[PROBLEM TO WORK ON]: Each line of the data below that contains "License" must be copied.
[Opening SUPPLIED DATA section]
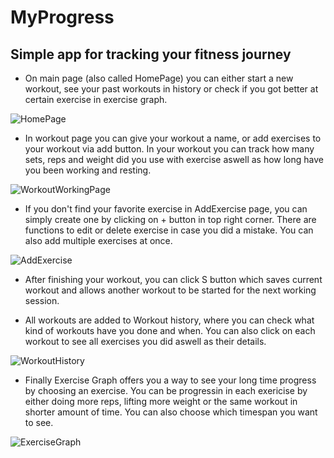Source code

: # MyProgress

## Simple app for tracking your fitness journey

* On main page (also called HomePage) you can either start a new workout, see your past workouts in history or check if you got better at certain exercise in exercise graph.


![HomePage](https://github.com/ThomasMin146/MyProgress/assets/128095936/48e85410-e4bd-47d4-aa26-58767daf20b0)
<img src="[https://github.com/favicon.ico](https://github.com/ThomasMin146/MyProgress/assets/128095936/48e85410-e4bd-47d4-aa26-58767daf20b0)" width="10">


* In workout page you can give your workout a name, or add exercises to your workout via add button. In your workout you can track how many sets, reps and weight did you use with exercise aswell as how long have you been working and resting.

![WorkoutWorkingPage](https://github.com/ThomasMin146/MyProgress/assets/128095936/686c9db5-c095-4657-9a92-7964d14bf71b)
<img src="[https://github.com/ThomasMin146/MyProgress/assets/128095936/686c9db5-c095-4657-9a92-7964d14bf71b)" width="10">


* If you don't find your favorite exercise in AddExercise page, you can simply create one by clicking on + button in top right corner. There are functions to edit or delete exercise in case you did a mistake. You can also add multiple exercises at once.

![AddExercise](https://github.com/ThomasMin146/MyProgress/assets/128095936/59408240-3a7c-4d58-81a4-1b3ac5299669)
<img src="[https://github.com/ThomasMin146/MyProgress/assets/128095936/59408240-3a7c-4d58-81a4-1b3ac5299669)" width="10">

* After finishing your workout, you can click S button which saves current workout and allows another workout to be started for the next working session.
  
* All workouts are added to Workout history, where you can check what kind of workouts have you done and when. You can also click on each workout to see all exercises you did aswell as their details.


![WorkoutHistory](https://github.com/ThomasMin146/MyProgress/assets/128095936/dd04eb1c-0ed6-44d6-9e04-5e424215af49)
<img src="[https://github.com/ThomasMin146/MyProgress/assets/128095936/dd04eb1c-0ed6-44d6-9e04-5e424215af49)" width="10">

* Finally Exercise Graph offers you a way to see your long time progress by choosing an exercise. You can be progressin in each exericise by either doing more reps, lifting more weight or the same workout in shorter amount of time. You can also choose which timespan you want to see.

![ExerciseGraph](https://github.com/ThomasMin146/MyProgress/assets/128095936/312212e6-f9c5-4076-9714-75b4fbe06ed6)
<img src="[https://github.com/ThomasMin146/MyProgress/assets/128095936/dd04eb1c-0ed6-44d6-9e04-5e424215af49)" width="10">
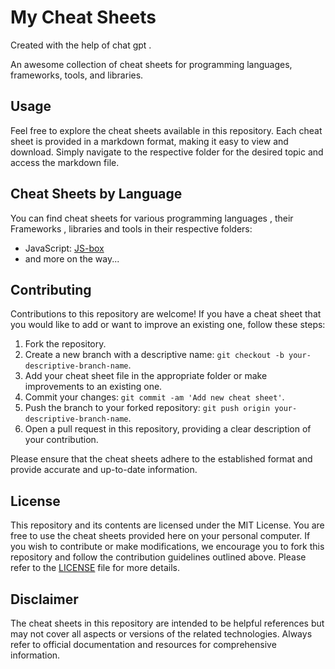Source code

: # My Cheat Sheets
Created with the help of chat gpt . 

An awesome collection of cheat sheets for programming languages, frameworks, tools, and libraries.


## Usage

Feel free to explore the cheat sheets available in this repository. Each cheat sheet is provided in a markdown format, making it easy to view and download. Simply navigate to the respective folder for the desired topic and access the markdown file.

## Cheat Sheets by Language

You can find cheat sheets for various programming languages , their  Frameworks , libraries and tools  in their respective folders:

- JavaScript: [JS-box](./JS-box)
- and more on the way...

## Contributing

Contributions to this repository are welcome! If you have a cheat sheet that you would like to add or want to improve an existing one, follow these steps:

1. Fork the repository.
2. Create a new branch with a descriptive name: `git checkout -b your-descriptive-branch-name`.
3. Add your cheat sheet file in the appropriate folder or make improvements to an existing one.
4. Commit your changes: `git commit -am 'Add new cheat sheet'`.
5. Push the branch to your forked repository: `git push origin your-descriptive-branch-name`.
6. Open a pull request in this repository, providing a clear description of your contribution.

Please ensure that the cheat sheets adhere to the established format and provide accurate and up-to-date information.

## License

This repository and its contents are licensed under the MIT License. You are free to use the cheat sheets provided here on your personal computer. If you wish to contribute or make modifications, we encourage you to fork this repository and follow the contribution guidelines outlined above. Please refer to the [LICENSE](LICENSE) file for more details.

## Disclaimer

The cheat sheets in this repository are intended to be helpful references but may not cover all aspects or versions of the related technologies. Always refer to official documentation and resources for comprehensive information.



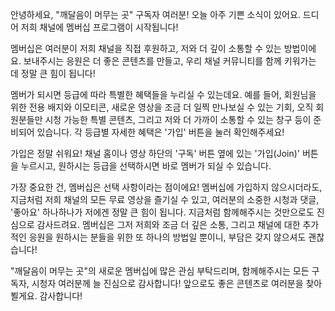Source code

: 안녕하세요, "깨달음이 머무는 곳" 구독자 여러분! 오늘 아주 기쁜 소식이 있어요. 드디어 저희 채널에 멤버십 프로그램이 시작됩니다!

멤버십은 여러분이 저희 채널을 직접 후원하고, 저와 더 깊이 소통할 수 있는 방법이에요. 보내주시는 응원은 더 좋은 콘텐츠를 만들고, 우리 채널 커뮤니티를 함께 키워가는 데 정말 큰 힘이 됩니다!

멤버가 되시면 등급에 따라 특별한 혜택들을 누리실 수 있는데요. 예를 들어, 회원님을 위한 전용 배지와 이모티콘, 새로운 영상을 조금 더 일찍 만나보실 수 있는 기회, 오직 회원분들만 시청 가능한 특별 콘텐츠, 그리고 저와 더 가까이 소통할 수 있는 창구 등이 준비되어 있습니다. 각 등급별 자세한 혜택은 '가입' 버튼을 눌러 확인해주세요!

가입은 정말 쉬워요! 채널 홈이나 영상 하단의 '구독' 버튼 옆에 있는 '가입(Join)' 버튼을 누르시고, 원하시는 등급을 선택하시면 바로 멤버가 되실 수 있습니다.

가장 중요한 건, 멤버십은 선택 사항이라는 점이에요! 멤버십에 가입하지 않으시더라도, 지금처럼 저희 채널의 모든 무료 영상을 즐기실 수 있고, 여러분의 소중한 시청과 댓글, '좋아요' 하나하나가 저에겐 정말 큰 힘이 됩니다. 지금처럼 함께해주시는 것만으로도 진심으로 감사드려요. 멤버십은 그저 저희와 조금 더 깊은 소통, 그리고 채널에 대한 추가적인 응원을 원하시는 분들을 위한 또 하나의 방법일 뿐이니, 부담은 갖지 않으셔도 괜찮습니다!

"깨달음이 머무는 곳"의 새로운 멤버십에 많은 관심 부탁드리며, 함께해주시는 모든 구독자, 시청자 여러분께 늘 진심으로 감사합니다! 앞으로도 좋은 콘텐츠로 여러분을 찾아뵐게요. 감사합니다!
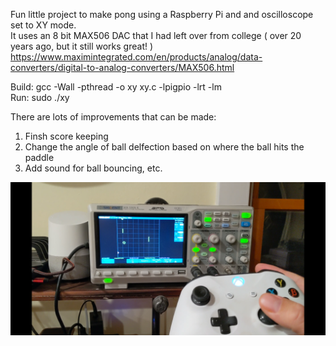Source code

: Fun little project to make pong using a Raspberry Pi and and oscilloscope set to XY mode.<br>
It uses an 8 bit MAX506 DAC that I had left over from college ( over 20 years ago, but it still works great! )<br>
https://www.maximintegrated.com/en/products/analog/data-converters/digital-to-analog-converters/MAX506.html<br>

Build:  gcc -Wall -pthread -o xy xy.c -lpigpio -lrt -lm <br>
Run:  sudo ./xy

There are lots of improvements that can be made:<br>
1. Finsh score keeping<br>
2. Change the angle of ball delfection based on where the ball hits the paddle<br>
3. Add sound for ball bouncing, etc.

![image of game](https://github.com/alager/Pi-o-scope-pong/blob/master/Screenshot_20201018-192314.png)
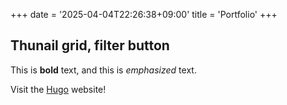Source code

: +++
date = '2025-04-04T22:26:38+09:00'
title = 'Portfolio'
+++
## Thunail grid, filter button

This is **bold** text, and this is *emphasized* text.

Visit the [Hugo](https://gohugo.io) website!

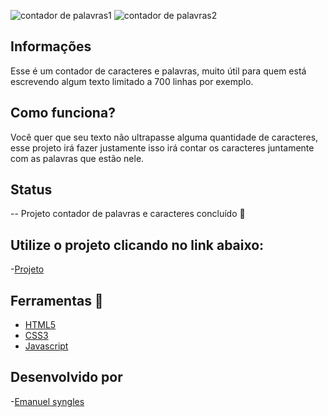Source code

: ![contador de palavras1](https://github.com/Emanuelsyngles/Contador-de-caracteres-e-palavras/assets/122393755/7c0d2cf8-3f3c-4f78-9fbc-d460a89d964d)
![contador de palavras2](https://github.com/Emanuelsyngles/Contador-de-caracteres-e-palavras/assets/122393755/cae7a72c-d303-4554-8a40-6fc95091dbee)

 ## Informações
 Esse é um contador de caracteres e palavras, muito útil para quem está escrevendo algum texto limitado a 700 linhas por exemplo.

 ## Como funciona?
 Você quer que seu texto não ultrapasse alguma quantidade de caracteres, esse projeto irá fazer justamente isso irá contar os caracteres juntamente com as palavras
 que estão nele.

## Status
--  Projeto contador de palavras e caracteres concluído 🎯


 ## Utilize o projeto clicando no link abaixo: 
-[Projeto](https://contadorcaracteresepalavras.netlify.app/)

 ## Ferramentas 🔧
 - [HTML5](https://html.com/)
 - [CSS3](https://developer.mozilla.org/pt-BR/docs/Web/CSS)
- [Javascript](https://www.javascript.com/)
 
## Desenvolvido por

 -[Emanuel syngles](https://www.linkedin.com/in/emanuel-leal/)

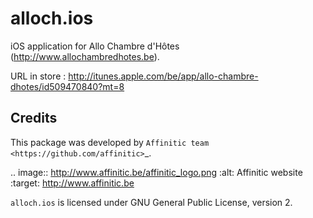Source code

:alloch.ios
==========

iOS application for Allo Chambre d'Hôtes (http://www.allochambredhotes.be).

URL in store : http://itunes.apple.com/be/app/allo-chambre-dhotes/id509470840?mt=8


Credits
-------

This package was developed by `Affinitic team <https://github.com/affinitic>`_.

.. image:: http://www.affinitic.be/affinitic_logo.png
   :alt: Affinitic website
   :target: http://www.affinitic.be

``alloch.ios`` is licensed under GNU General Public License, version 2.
[Closing SUPPLIED DATA section]
[YOUR SOLUTION]:
## License
This repository and its contents are licensed under the MIT License. You are free to use the cheat sheets provided here on your personal computer. If you wish to contribute or make modifications, we encourage you to fork this repository and follow the contribution guidelines outlined above. Please refer to the [LICENSE](LICENSE) file for more details.
``alloch.ios`` is licensed under GNU General Public License, version 2.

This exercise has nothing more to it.